**TO DO**
Copy nothing from the entries below except the lines from the one containing "(click to save)" through the one containing "compilation warnings fixed", and copy those exactly.

====== DATA RECORDS

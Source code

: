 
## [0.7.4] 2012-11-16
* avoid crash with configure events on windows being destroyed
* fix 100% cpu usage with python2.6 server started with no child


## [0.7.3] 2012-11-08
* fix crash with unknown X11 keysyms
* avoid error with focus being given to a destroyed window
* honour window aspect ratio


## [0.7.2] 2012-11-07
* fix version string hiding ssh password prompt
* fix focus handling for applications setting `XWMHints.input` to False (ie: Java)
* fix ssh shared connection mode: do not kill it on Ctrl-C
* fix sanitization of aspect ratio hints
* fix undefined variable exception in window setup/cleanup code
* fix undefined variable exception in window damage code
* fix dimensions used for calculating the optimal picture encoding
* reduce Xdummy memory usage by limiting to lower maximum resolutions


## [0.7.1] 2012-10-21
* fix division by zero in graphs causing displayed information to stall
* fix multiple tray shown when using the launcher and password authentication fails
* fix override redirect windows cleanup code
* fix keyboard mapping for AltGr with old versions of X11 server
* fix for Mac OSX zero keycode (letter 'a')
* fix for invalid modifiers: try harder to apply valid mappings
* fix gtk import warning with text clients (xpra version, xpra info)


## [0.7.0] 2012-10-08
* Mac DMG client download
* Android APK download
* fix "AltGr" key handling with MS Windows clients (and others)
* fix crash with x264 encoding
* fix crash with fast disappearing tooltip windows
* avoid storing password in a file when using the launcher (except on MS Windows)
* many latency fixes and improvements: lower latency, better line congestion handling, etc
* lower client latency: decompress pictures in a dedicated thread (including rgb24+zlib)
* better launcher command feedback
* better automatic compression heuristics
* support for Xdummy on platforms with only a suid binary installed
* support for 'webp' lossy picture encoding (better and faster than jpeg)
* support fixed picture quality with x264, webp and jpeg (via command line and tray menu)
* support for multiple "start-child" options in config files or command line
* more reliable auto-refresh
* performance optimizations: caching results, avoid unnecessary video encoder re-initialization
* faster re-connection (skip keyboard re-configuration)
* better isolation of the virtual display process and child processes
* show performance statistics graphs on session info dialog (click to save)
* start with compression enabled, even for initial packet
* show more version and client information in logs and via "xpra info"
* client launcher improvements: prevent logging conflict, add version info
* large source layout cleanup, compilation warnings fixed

============
====== DATA RECORDS

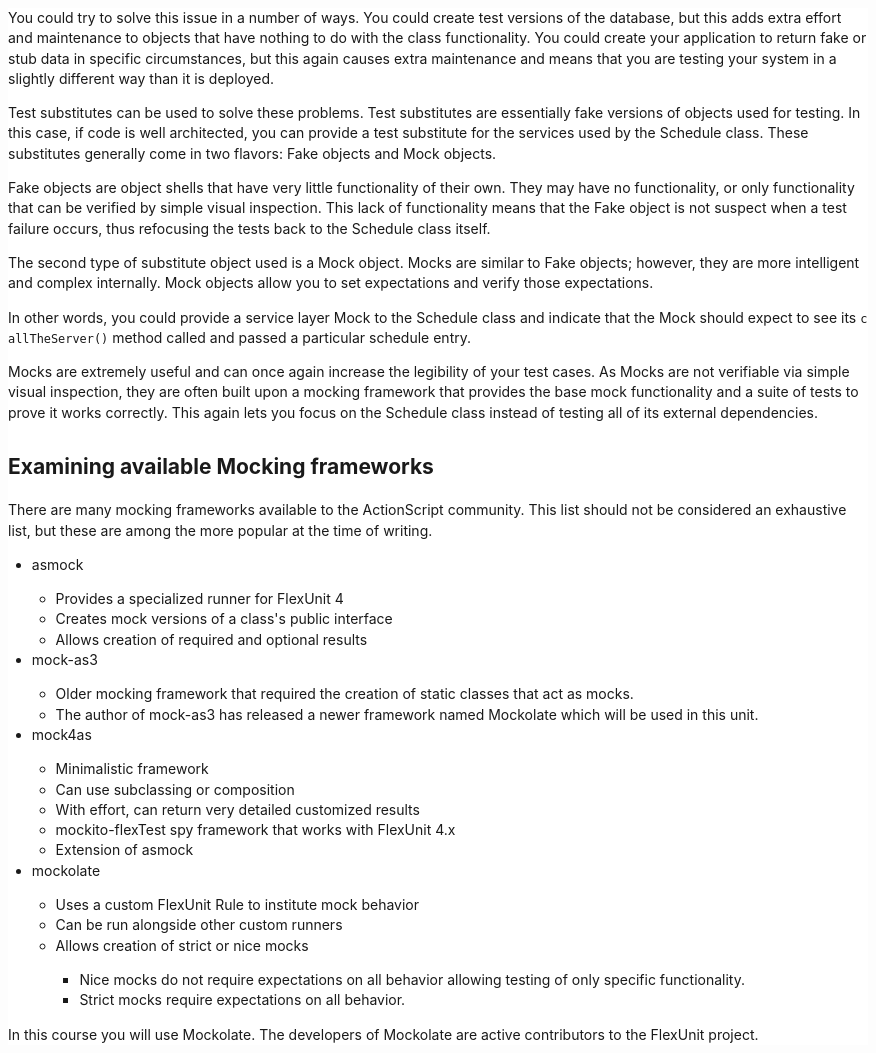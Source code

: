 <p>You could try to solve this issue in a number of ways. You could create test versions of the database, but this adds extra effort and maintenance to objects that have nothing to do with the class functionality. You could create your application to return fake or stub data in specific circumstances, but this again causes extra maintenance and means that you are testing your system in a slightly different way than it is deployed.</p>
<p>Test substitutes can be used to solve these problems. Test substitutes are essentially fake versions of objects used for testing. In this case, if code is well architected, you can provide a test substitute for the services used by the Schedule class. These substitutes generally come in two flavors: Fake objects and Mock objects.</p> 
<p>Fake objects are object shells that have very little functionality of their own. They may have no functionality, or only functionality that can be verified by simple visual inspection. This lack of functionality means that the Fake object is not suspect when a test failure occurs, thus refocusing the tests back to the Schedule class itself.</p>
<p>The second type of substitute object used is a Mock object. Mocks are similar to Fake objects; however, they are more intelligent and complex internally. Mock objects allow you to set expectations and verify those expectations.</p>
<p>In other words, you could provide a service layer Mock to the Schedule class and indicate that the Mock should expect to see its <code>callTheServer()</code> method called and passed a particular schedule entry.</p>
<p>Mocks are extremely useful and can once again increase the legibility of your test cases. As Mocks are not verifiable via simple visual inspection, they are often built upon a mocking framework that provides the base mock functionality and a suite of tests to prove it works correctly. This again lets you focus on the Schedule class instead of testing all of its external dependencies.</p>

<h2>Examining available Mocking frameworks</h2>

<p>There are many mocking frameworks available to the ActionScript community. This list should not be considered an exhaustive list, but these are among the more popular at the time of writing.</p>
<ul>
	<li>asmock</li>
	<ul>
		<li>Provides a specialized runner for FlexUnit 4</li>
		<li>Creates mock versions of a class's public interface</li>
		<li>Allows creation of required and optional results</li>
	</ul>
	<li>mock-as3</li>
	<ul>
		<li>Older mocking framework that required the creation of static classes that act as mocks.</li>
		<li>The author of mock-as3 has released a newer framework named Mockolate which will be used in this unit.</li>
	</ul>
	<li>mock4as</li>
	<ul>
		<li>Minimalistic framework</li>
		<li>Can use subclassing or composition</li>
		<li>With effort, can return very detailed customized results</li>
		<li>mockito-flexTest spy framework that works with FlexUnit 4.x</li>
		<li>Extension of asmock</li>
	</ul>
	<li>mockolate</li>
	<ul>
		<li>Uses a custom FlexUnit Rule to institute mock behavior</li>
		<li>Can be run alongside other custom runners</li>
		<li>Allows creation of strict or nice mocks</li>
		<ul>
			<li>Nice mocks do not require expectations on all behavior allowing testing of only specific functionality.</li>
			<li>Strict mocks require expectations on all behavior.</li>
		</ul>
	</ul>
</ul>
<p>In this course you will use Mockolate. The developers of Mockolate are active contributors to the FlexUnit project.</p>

============
====== DATA RECORDS

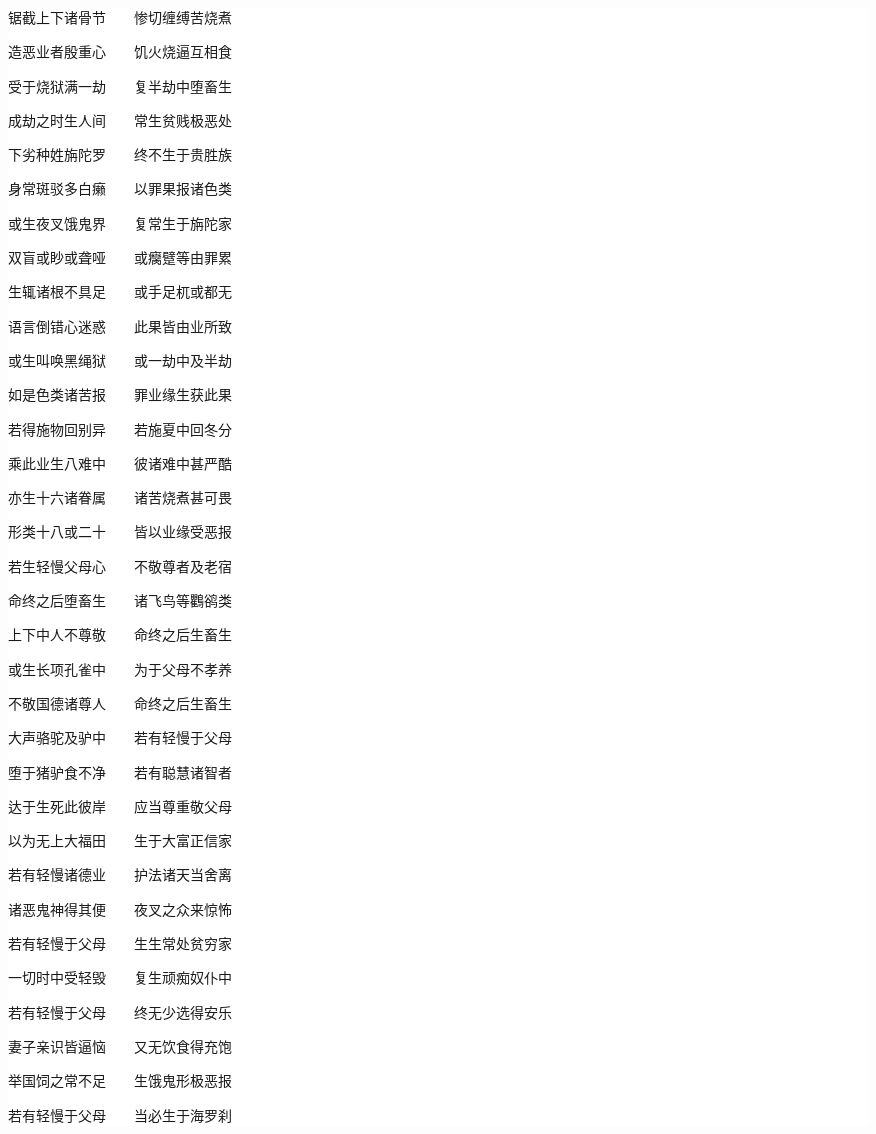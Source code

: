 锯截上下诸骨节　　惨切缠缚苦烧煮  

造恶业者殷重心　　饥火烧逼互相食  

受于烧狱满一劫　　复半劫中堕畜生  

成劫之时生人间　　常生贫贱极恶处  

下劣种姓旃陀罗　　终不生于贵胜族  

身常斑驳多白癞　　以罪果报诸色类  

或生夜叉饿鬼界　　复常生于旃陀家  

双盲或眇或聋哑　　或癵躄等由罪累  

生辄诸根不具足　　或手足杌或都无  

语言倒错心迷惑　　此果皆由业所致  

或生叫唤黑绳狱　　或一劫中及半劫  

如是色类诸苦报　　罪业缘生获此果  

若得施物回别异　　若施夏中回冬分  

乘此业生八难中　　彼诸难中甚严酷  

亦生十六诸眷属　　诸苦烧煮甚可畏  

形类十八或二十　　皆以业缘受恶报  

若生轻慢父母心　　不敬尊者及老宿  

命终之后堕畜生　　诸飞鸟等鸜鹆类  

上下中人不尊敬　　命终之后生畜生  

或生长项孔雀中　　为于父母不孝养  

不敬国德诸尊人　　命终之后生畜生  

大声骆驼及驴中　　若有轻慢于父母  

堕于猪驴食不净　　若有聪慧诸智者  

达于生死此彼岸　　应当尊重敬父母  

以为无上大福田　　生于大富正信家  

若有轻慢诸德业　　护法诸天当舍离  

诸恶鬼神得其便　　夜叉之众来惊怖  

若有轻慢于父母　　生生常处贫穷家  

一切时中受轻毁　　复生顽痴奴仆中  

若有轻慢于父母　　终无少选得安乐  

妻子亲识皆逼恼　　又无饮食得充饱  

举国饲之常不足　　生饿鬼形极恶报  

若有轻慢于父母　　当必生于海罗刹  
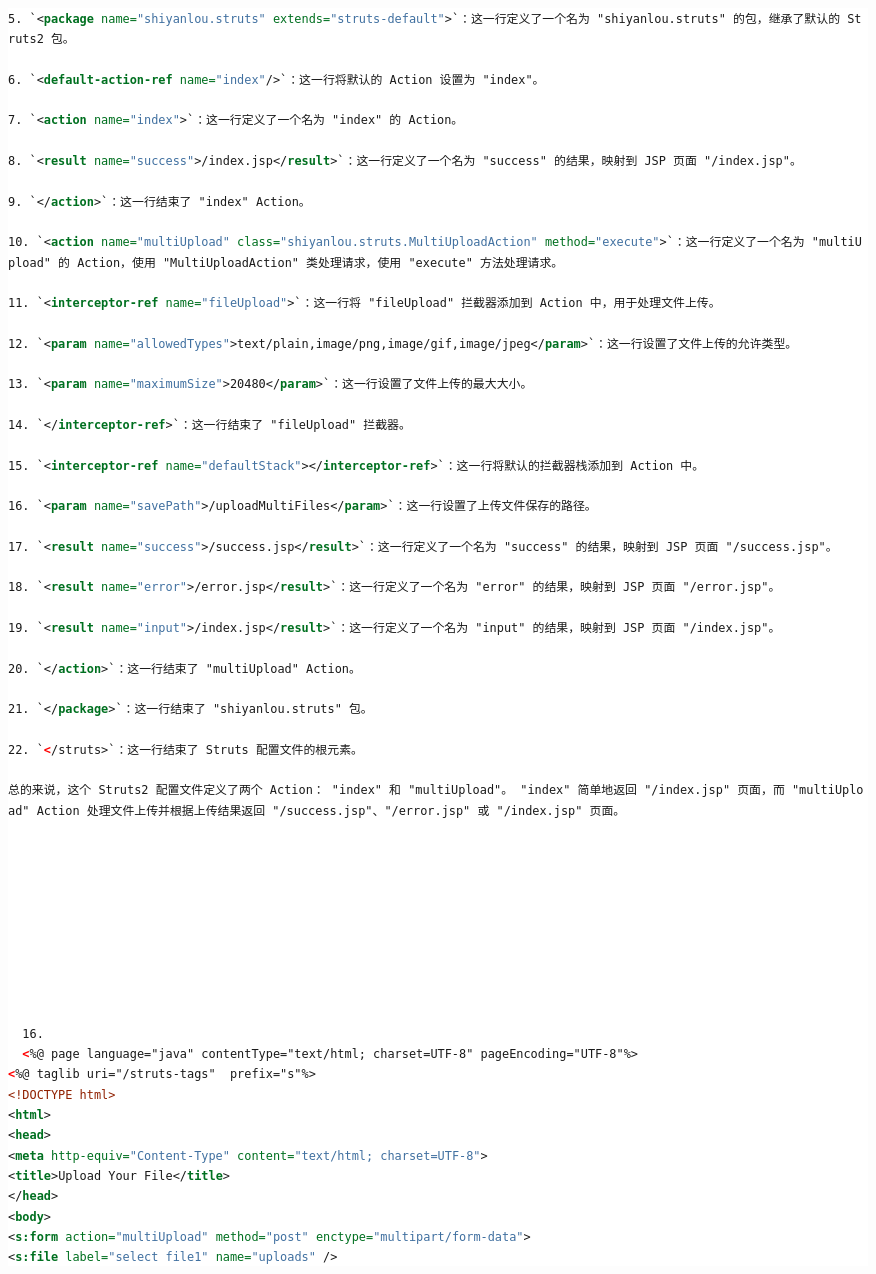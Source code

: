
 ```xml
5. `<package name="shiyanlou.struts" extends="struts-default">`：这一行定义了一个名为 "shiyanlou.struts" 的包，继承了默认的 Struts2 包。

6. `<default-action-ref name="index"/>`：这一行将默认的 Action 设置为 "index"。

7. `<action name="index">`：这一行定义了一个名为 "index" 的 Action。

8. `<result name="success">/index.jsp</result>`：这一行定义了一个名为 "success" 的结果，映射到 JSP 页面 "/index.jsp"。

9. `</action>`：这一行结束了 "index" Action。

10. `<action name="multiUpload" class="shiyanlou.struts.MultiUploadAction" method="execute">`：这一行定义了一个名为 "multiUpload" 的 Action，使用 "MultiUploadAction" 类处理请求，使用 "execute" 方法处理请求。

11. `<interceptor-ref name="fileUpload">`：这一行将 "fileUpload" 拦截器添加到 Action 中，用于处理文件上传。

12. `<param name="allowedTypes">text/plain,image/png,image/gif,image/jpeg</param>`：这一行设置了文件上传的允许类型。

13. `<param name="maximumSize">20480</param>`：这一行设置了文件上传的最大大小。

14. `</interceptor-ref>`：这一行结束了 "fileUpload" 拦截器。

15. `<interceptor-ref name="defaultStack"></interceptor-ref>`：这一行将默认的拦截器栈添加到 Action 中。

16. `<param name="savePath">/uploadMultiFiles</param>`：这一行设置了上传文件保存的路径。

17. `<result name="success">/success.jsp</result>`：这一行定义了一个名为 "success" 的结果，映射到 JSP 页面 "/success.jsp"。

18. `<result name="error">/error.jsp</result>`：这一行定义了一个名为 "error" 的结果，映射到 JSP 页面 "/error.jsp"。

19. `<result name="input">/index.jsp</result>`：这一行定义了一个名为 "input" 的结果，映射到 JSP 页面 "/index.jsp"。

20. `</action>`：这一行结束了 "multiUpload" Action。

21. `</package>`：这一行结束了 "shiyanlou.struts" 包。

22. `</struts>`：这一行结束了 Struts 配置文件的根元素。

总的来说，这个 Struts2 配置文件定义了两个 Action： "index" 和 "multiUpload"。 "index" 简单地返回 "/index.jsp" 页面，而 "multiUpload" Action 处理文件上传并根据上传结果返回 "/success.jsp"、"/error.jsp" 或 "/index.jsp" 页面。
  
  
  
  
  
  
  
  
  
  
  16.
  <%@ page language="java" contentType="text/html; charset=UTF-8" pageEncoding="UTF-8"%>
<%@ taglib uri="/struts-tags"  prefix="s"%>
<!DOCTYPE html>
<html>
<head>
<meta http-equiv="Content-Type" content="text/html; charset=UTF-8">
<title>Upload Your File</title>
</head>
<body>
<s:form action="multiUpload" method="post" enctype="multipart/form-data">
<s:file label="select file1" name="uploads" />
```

============

**ANSWER**
* show performance statistics graphs on session info dialog (click to save)
* start with compression enabled, even for initial packet
* show more version and client information in logs and via "xpra info"
* client launcher improvements: prevent logging conflict, add version info
* large source layout cleanup, compilation warnings fixed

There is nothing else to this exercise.